Serle, avvelenato
uno stagno ma
salvano gli anfibi

di Paolo Baldi
La «stazione di lavaggio» per ripulire gli anfibi di Serle ricoperti d’olio. FOTO MAURO ONEDAUn rospo incatramato appena ripescato dallo stagno Una volontaria recupera i rospi dalla pozza Meder avvelenata Un esemplare di Bufo bufo salvato a Cariadeghe. FOTO MAURO ONEDAIn poche ore sono stati ripuliti migliaia di anfibi. FOTO ONEDA
La «stazione di lavaggio» per ripulire gli anfibi di Serle ricoperti d’olio. FOTO MAURO ONEDAUn rospo incatramato appena ripescato dallo stagno Una volontaria recupera i rospi dalla pozza Meder avvelenata Un esemplare di Bufo bufo salvato a Cariadeghe. FOTO MAURO ONEDAIn poche ore sono stati ripuliti migliaia di anfibi. FOTO ONEDA
La strage dei rospi

I partecipanti a una uscita serale dedicata all’osservazione degli anfibi in riproduzione erano stati attorno alla pozza «Meder» solo poche ore prima. Quando se ne sono andati qualcuno - sabato notte - ha preso il loro posto e, forse pensando alle risorse che sull’Altopiano di Cariadeghe sono state investite nella tutela ambientale, ha manifestato il proprio «dissenso» attuando uno scempio: ha piazzato attorno allo stagno brulicante di vita, riempito da migliaia di rospi comuni e da decine di rane dalmatine in amore, una serie di taniche piene di olio per autotrazione esausto e le ha aperte, lasciando che il liquido, almeno cento litri, colasse lentamente. Ieri mattina lo specchio d’acqua, già costellato da decine di migliaia di uova, sembrava la miniatura di un incidente petrolifero, e l’allarme ha messo in moto una macchina di salvataggio. La rabbia per un gesto così idiota ha lasciato rapidamente il posto alla volontà di fare qualcosa, e in poche ore questo angolo di Serle si è riempito di decine di persone; compresi alcuni bambini. In breve si è messa in moto una officina di soccorso efficacissima che ha funzionato dalla tarda mattinata a quando è arrivato il buio: qualcuno immergeva le braccia nell’acqua ricoperta di olio recuperando gli anfibi con le mani mentre altri lavoravano a colpi di retino.
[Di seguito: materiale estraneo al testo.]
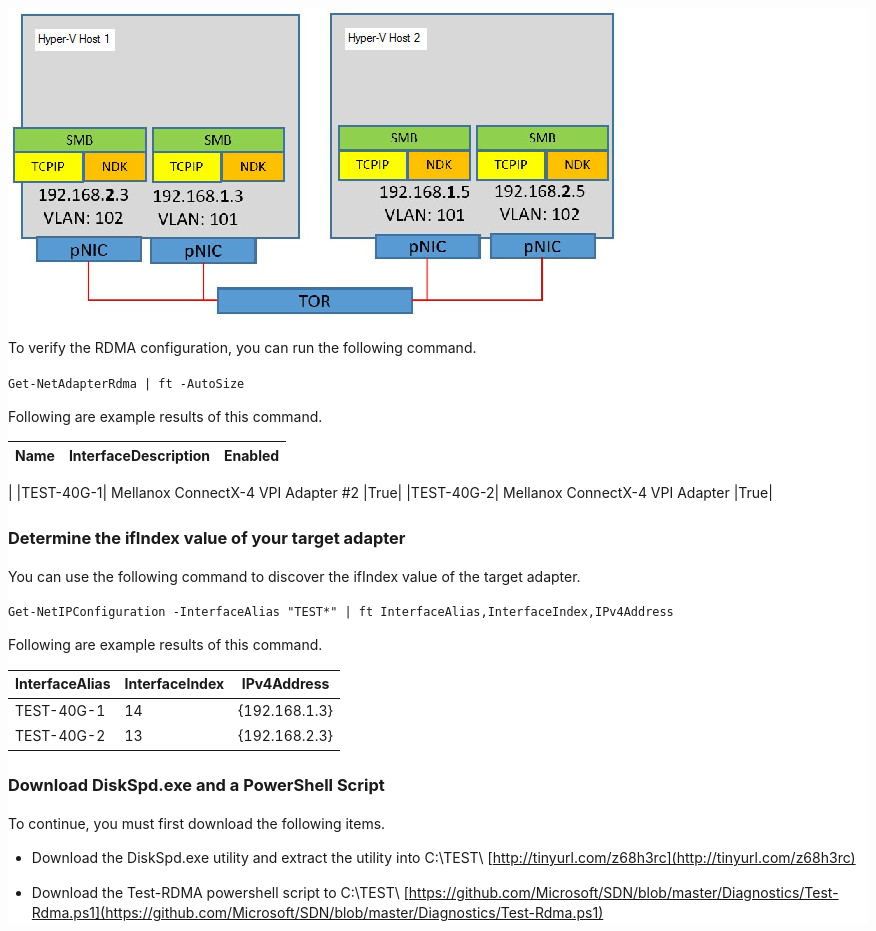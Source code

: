 ![Test RDMA](../../media/Converged-NIC/4-datacenter-test-rdma.jpg)

To verify the RDMA configuration, you can run the following command.

    Get-NetAdapterRdma | ft -AutoSize

Following are example results of this command.

|Name |InterfaceDescription |Enabled|
|----|--------------------|-------|
|
|TEST-40G-1| Mellanox ConnectX-4 VPI Adapter #2 |True|
|TEST-40G-2| Mellanox ConnectX-4 VPI Adapter |True|


### Determine the ifIndex value of your target adapter

You can use the following command to discover the ifIndex value of the target adapter.

    Get-NetIPConfiguration -InterfaceAlias "TEST*" | ft InterfaceAlias,InterfaceIndex,IPv4Address

Following are example results of this command.

|InterfaceAlias |InterfaceIndex |IPv4Address|
|-------------- |-------------- |-----------|
|TEST-40G-1 |14 |{192.168.1.3}|
|TEST-40G-2 | 13 |{192.168.2.3}|

### Download DiskSpd.exe and a PowerShell Script

To continue, you must first download the following items.

- Download the DiskSpd.exe utility and extract the utility into C:\TEST\ 
[http://tinyurl.com/z68h3rc](http://tinyurl.com/z68h3rc)

- Download the Test-RDMA powershell script to C:\TEST\ 
[https://github.com/Microsoft/SDN/blob/master/Diagnostics/Test-Rdma.ps1](https://github.com/Microsoft/SDN/blob/master/Diagnostics/Test-Rdma.ps1)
Altri volontari hanno allestito una stazione di lavaggio per ripulire gli animali depositandoli poi in un paio di recinti provvisori riparati perchè potessero trascorrere al sicuro la notte. E oggi? Nelle stassa zona verrà allestita una pozza temporanea per ospitarli evitando di inquinare altri stagni con i residui tossici che hanno ancora sulla pelle.
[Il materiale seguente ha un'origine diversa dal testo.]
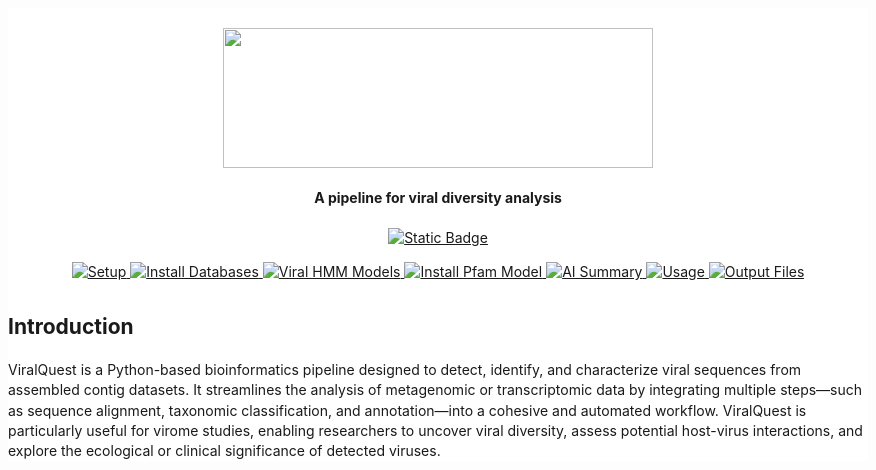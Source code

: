 <br>

<div align="center">

<img src="https://github.com/gabrielvpina/viralquest/blob/main/misc/headerLogo.png?raw=true" width="430" height="140">
  
  <p align="center">
    <strong>A pipeline for viral diversity analysis</strong>
    <br>
    <br>
      <a href="https://pypi.org/project/viralquest/">
        <img alt="Static Badge" src="https://img.shields.io/badge/ViralQuest-v2.6.20-COLOR2%3Fcolor%3DCOLOR1">
      </a>
  </p>
</div>


<p align="center">
  <a href="#setup">
    <img src="https://img.shields.io/badge/Setup-informational" alt="Setup">
  </a>
  <a href="#install-databases">
    <img src="https://img.shields.io/badge/Install_Databases-informational" alt="Install Databases">
  </a>
  <a href="#viral-hmm-models">
    <img src="https://img.shields.io/badge/Viral_HMM_Models-informational" alt="Viral HMM Models">
  </a>
  <a href="#install-pfam-model">
    <img src="https://img.shields.io/badge/Install_Pfam_Model-informational" alt="Install Pfam Model">
  </a>
  <a href="#ai-summary">
    <img src="https://img.shields.io/badge/AI_Summary-informational" alt="AI Summary">
  </a>
  <a href="#usage">
    <img src="https://img.shields.io/badge/Usage-informational" alt="Usage">
  </a>
  <a href="#output-files">
    <img src="https://img.shields.io/badge/Output_Files-informational" alt="Output Files">
  </a>
</p>



## Introduction
ViralQuest is a Python-based bioinformatics pipeline designed to detect, identify, and characterize viral sequences from assembled contig datasets. It streamlines the analysis of metagenomic or transcriptomic data by integrating multiple steps—such as sequence alignment, taxonomic classification, and annotation—into a cohesive and automated workflow. ViralQuest is particularly useful for virome studies, enabling researchers to uncover viral diversity, assess potential host-virus interactions, and explore the ecological or clinical significance of detected viruses.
LO SDEGNO per questo attentato all’ambiente non ha mobilitato solo le guardie ecologiche della Valsabbia e gli attivisti delle associazioni ambientaliste: i volontari della Lac, del Cabs, dell’Enpa e della Guardia nazionale ambientale sono stati affiancati dalla Protezione civile, dagli alpini, dai musicisti della banda, dagli attivisti di Green Serle e della Pro loco e da un gruppo di cacciatori serlesi. Sul posto pure l’erpetologo Rolando Bennati e anche il sindaco Paolo Bonvicini, con altri funzionari comunali e la polizia locale, e proprio il sindaco parla di «un atto vergognoso che danneggia l’intera collettività realizzato da qualcuno a cui non piace l’attività di salvaguardia degli anfibi che il Comune sta portando avanti da anni». Le indagini? Sono affidate ai carabinieri forestali di Gavardo e del comando provinciale (ieri a Serle c’era anche il comandante Giuseppe Tedeschi) e i reati, contestati purtroppo per ora a ignoti, sono quelli di disastro ambientale e smaltimento illegale di rifiuti tossici. Ieri, prima che - terminato il sopralluogo e la raccolta di campioni da parte dell’Arpa - una impresa specializzata iniziasse a rimuovere la coltre di olio dalla superficie dello stagno, erano stati messi al sicuro almeno tremila rospi; ma le ovature sono andate perse e forse sarà persa anche la pozza, bisognosa di una bonifica profonda prima di tornare a ospitare la vita. Un disastro commentato così dalla Lac e dal Cabs: «Qualcuno ha sacrificato un pezzo di natura; devastato un bene collettivo per oscuri interessi personali. È chiaro che si tratta di una ritorsione verso chi la natura la protegge. Di un attentato che brucia anche i soldi dei contribuenti investiti per il ripristino della pozza Meder e per l’arricchimento di questo territorio».